Friday, January 05, 2007

GRUPS like YOU.


CLS55 AIDesign
Originally uploaded by benbarren.
At the height of Dot Crash about 5 years ago, I spent a couple months down the coast 90 mins from Melbourne. It was summer, I spent my savings and (not returning) havent lived fulltime in Melbourne since : Although I did commute daily until a couple of those car crash things happened, thus followed by an enforced stint of entrepreneurship.

All this definitely gives you a different view of the world. Not that it turns you into that cheesy ellens-ex gf trying to do a Northen Exposure thing that is playing on summer TV here. Something about Trees is in the title. Sorta Celebrity Survivor in remote location, fictionalised. Much better to read Da Fits Reasons You Will Hate Me Friday Q+A which joshes the whole crossover grups thing just right - Not too much snicker, ryvitas, velcro or snark.

So GRUPS (grown up adults) is a waay funny segment of truth. All I need to do is walk around Elwood, Windsor and Brunswick to get my local vibe of this. Grups stories appreciated. Nothing wrong with 12 pairs of sneakers btw. (says one with very depleted out of date retro sneakers that I now run in rather than vibe with)

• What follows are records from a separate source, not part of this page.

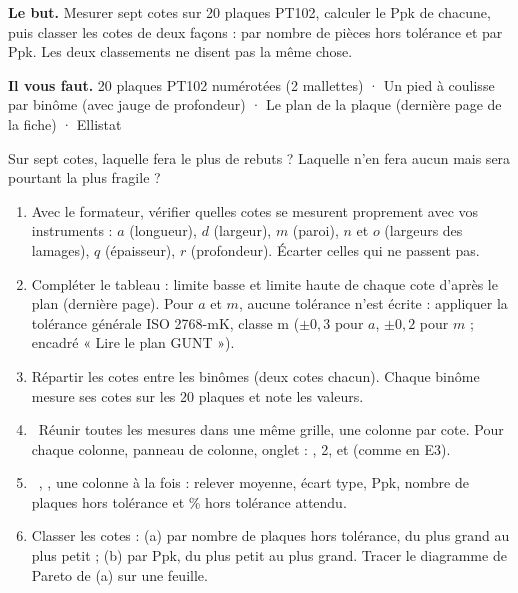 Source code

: \documentclass[10pt,a4paper]{article}
\begin{document}
\thispagestyle{fancy}
\begin{tcolorbox}[boite]\textbf{Le but.} Mesurer sept cotes sur 20 plaques PT102, calculer le Ppk de chacune, puis classer les cotes de deux façons : par nombre de pièces hors tolérance et par Ppk. Les deux classements ne disent pas la même chose.\par\textbf{Il vous faut.} 20 plaques PT102 numérotées (2 mallettes) · Un pied à coulisse par binôme (avec jauge de profondeur) · Le plan de la plaque (dernière page de la fiche) · Ellistat\end{tcolorbox}
\begin{tcolorbox}[pred]Sur sept cotes, laquelle fera le plus de rebuts ? Laquelle n'en fera aucun mais sera pourtant la plus fragile ?\reponse\end{tcolorbox}
\begin{enumerate}[label=\textcolor{cyan}{\textbf{\arabic*.}},leftmargin=15pt,itemsep=1.5pt]
\item Avec le formateur, vérifier quelles cotes se mesurent proprement avec vos instruments : $a$ (longueur), $d$ (largeur), $m$ (paroi), $n$ et $o$ (largeurs des lamages), $q$ (épaisseur), $r$ (profondeur). Écarter celles qui ne passent pas.
\item Compléter le tableau : limite basse et limite haute de chaque cote d'après le plan (dernière page). Pour $a$ et $m$, aucune tolérance n'est écrite : appliquer la tolérance générale ISO 2768-mK, classe m ($\pm 0{,}3$ pour $a$, $\pm 0{,}2$ pour $m$ ; encadré « Lire le plan GUNT »).
\item Répartir les cotes entre les binômes (deux cotes chacun). Chaque binôme mesure ses cotes sur les 20 plaques et note les valeurs.
\item \tagE\ Réunir toutes les mesures dans une même grille, une colonne par cote. Pour chaque colonne, panneau de colonne, onglet  : ,  2,  et  (comme en E3).
\item \tagE\ , , une colonne à la fois : relever moyenne, écart type, Ppk, nombre de plaques hors tolérance et \% hors tolérance attendu.
\item Classer les cotes : (a) par nombre de plaques hors tolérance, du plus grand au plus petit ; (b) par Ppk, du plus petit au plus grand. Tracer le diagramme de Pareto de (a) sur une feuille.
\end{enumerate}
\end{document}

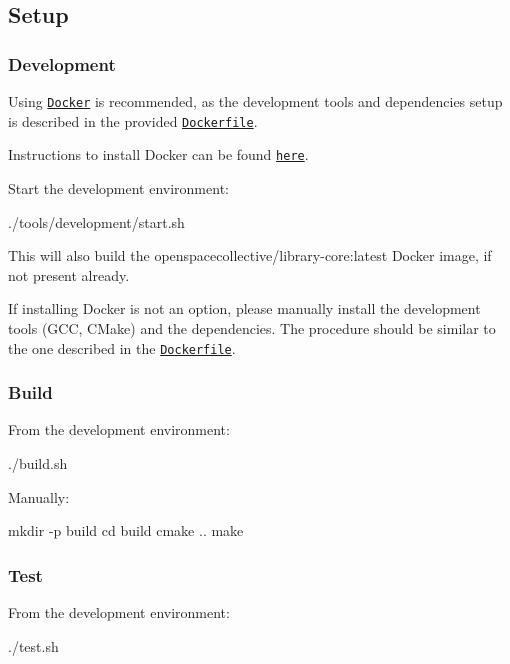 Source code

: \subsection*{Setup}

\subsubsection*{Development}

Using \href{https://www.docker.com}{\tt Docker} is recommended, as the development tools and dependencies setup is described in the provided \href{./tools/development/docker/Dockerfile}{\tt Dockerfile}.

Instructions to install Docker can be found \href{https://docs.docker.com/install/}{\tt here}.

Start the development environment\+:


\begin{DoxyCode}
./tools/development/start.sh
\end{DoxyCode}


This will also build the {\ttfamily openspacecollective/library-\/core\+:latest} Docker image, if not present already.

If installing Docker is not an option, please manually install the development tools (G\+CC, C\+Make) and the dependencies. The procedure should be similar to the one described in the \href{./tools/development/docker/Dockerfile}{\tt Dockerfile}.

\subsubsection*{Build}

From the development environment\+:


\begin{DoxyCode}
./build.sh
\end{DoxyCode}


Manually\+:


\begin{DoxyCode}
mkdir -p build
cd build
cmake ..
make
\end{DoxyCode}


\subsubsection*{Test}

From the development environment\+:


\begin{DoxyCode}
./test.sh
\end{DoxyCode}


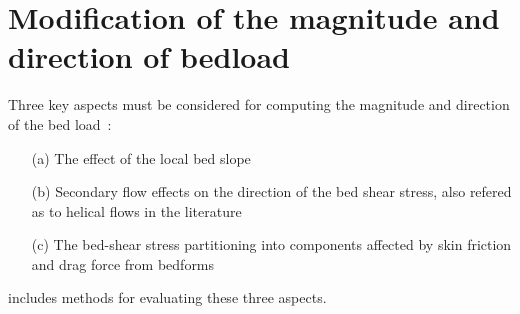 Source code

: \section{Modification of the magnitude and direction of bedload}
Three key aspects must be considered for computing the magnitude and direction of the bed load~\cite{Abad08}:
\begin{itemize}
\item[(a)] The effect of the local bed slope
\item[(b)] Secondary flow effects on the direction of the bed shear stress, also refered as to helical flows in the literature
\item[(c)] The bed-shear stress partitioning into components affected by skin friction and drag force from bedforms
\end{itemize}
\noindent
\sisyphe{} includes methods for evaluating these three aspects.

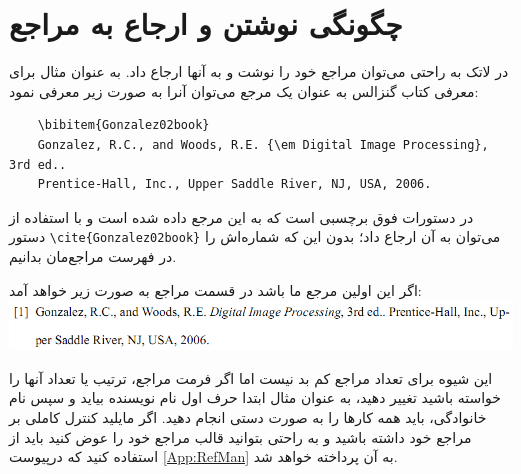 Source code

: %
\section{چگونگی نوشتن و ارجاع به مراجع}\label{Sec:Ref}

در لاتک به راحتی می‌توان مراجع خود را نوشت و به آنها ارجاع داد. به عنوان مثال برای معرفی کتاب گنزالس \cite{Gonzalez02book} به عنوان یک مرجع می‌توان آنرا به صورت زیر معرفی نمود:

\singlespacing
\begin{LTR}
	\begin{verbatim}
	\bibitem{Gonzalez02book}
	Gonzalez, R.C., and Woods, R.E. {\em Digital Image Processing}, 3rd ed..
	Prentice-Hall, Inc., Upper Saddle River, NJ, USA, 2006.
	\end{verbatim}
\end{LTR}
\doublespacing

در دستورات فوق   برچسبی است که به این مرجع داده شده است و با استفاده از دستور 
\verb!\cite{Gonzalez02book}!
می‌توان به آن ارجاع داد؛ بدون این که شماره‌اش را در فهرست مراجع‌مان بدانیم.

اگر این اولین مرجع ما باشد در قسمت مراجع به صورت زیر خواهد آمد:\\
\includegraphics[width=\textwidth]{Figures/Ch2/gonzalez.png}

این شیوه برای تعداد مراجع کم بد نیست اما اگر فرمت مراجع، ترتیب یا تعداد آنها را خواسته باشید تغییر دهید، به عنوان مثال ابتدا حرف اول نام نویسنده بیاید و سپس نام خانوادگی، باید همه کارها را به صورت دستی انجام دهید.
اگر مایلید کنترل کاملی بر مراجع خود داشته باشید و به راحتی بتوانید قالب مراجع خود را عوض کنید باید از  استفاده کنید که درپیوست  \ref{App:RefMan} به  آن پرداخته خواهد شد.
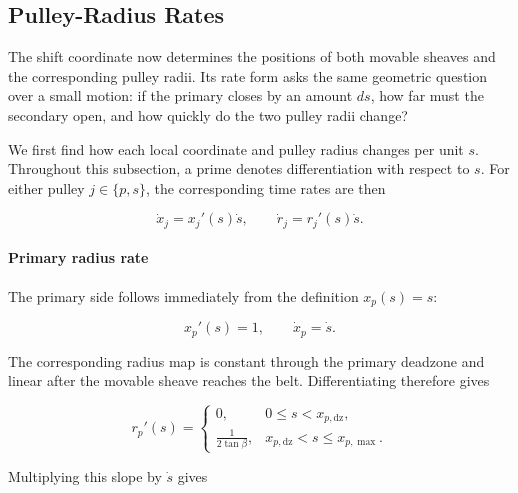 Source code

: \documentclass[11pt]{report}
\numberwithin{equation}{section}
\begin{document}
\subsection{Pulley-Radius Rates}
\label{sec:pulley_radius_rates}

The shift coordinate now determines the positions of both movable sheaves and
the corresponding pulley radii. Its rate form asks the same geometric question
over a small motion: if the primary closes by an amount \(ds\), how far must
the secondary open, and how quickly do the two pulley radii change?

We first find how each local coordinate and pulley radius changes per unit
\(s\). Throughout this subsection, a prime denotes differentiation with
respect to \(s\). For either pulley \(j\in\{p,s\}\), the corresponding time
rates are then

\begin{equation}
    \dot x_j=x_j'(s)\dot s,
    \qquad
    \dot r_j=r_j'(s)\dot s.
    \label{eq:shift_to_time_rate}
\end{equation}

\paragraph{Primary radius rate}

The primary side follows immediately from the definition \(x_p(s)=s\):

\begin{equation}
    x_p'(s)=1,
    \qquad
    \dot x_p=\dot s.
    \label{eq:primary_axial_rate}
\end{equation}

The corresponding radius map is constant through the primary deadzone and
linear after the movable sheave reaches the belt. Differentiating
 therefore gives

\begin{equation}
    r_p'(s)
    =
    \begin{cases}
        0,
        & 0\leq s<x_{p,\mathrm{dz}},\\[8pt]
        \displaystyle
        \frac{1}{2\tan\beta},
        & x_{p,\mathrm{dz}}<s\leq x_{p,\max}.
    \end{cases}
    \label{eq:primary_radius_shift_derivative}
\end{equation}

Multiplying this slope by \(\dot s\) gives
\end{document}
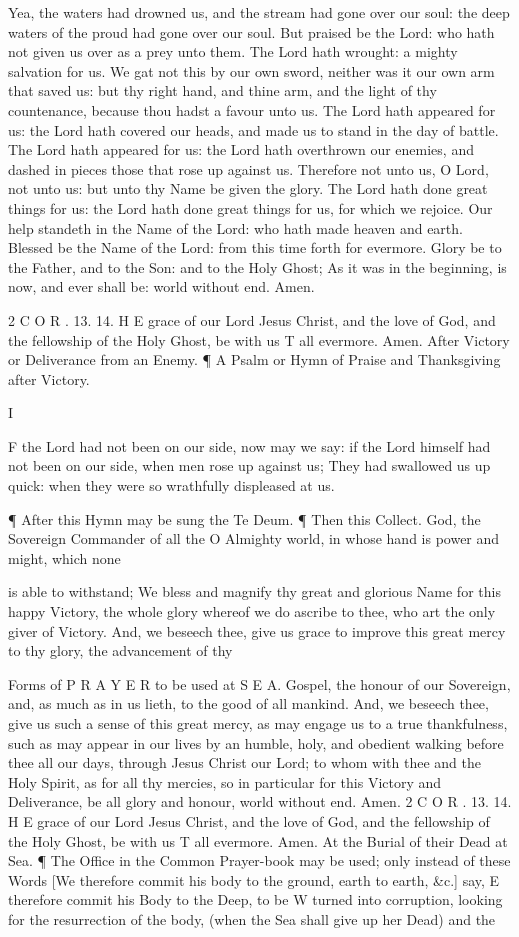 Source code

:Yea, the waters had drowned us, and the stream had gone over our soul: the deep waters of the proud had gone over our soul. But praised be the Lord: who hath not given us over as a prey unto them. The Lord hath wrought: a mighty salvation for us. We gat not this by our own sword, neither was it our own arm that saved us: but thy right hand, and thine arm, and the light of thy countenance, because thou hadst a favour unto us. The Lord hath appeared for us: the Lord hath covered our heads, and made us to stand in the day of battle. The Lord hath appeared for us: the Lord hath overthrown our enemies, and dashed in pieces those that rose up against us. Therefore not unto us, O Lord, not unto us: but unto thy Name be given the glory. The Lord hath done great things for us: the Lord hath done great things for us, for which we rejoice. Our help standeth in the Name of the Lord: who hath made heaven and earth. Blessed be the Name of the Lord: from this time forth for evermore. Glory be to the Father, and to the Son: and to the Holy Ghost; As it was in the beginning, is now, and ever shall be: world without end. Amen.

2 C O R . 13. 14. H E grace of our Lord Jesus Christ, and the love of God, and the fellowship of the Holy Ghost, be with us T all evermore. Amen. After Victory or Deliverance from an Enemy. ¶ A Psalm or Hymn of Praise and Thanksgiving after Victory.

I

F the Lord had not been on our side, now may we say: if the Lord himself had not been on our side, when men rose up against us; They had swallowed us up quick: when they were so wrathfully displeased at us.

¶ After this Hymn may be sung the Te Deum. ¶ Then this Collect. God, the Sovereign Commander of all the O Almighty world, in whose hand is power and might, which none

is able to withstand; We bless and magnify thy great and glorious Name for this happy Victory, the whole glory whereof we do ascribe to thee, who art the only giver of Victory. And, we beseech thee, give us grace to improve this great mercy to thy glory, the advancement of thy

Forms of P R A Y E R to be used at S E A. Gospel, the honour of our Sovereign, and, as much as in us lieth, to the good of all mankind. And, we beseech thee, give us such a sense of this great mercy, as may engage us to a true thankfulness, such as may appear in our lives by an humble, holy, and obedient walking before thee all our days, through Jesus Christ our Lord; to whom with thee and the Holy Spirit, as for all thy mercies, so in particular for this Victory and Deliverance, be all glory and honour, world without end. Amen. 2 C O R . 13. 14. H E grace of our Lord Jesus Christ, and the love of God, and the fellowship of the Holy Ghost, be with us T all evermore. Amen. At the Burial of their Dead at Sea. ¶ The Office in the Common Prayer-book may be used; only instead of these Words [We therefore commit his body to the ground, earth to earth, \&c.] say, E therefore commit his Body to the Deep, to be W turned into corruption, looking for the resurrection of the body, (when the Sea shall give up her Dead) and the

NYT (btw why do mosquitoes like eating your toes and lower ankle when blogging outside on the balcony because it's bl**dy hot esp in front of 2 macs) : "Let’s start with a question. A few questions, actually: When did it become normal for your average 35-year-old New Yorker to (a) walk around with an iPod plugged into his ears at all times, listening to the latest from Bloc Party; (b) regularly buy his clothes at Urban Outfitters; (c) take her toddler to a Mommy’s Happy Hour at a Brooklyn bar; (d) stay out till 4 A.M. because he just can’t miss the latest New Pornographers show, because who knows when Neko Case will decide to stop touring with them, and everyone knows she’s the heart of the band; (e) spend $250 on a pair of jeans that are artfully shredded to look like they just fell through a wheat thresher and are designed, eventually, to artfully fall totally apart; (f) decide that Sufjan Stevens is the perfect music to play for her 2-year-old, because, let’s face it, 2-year-olds have lousy taste in music, and we will not listen to the Wiggles in this house; (g) wear sneakers as a fashion statement; (h) wear the same vintage New Balance sneakers that he wore on his first day of school in the seventh grade as a fashion statement; (i) wear said sneakers to the office; (j) quit the office job because—you know what?—screw the office and screw jockeying for that promotion to VP, because isn’t promotion just another word for “slavery”?; (k) and besides, now that she’s a freelancer, working on her own projects, on her own terms, it’s that much easier to kick off in the middle of the week for a quick snowboarding trip to Sugarbush, because she’s got to have some balance, right? And she can write it off, too, because who knows? She might bump into Spike Jonze on the slopes; (l) wear a Misfits T-shirt; (m) make his 2-year-old wear a Misfits T-shirt; (n) never shave; (o) take pride in never shaving; (p) take pride in never shaving while spending $200 on a bedhead haircut and $600 on a messenger bag, because, seriously, only his grandfather or some frat-boy Wall Street flunky still carries a briefcase; or (q) all of the above?"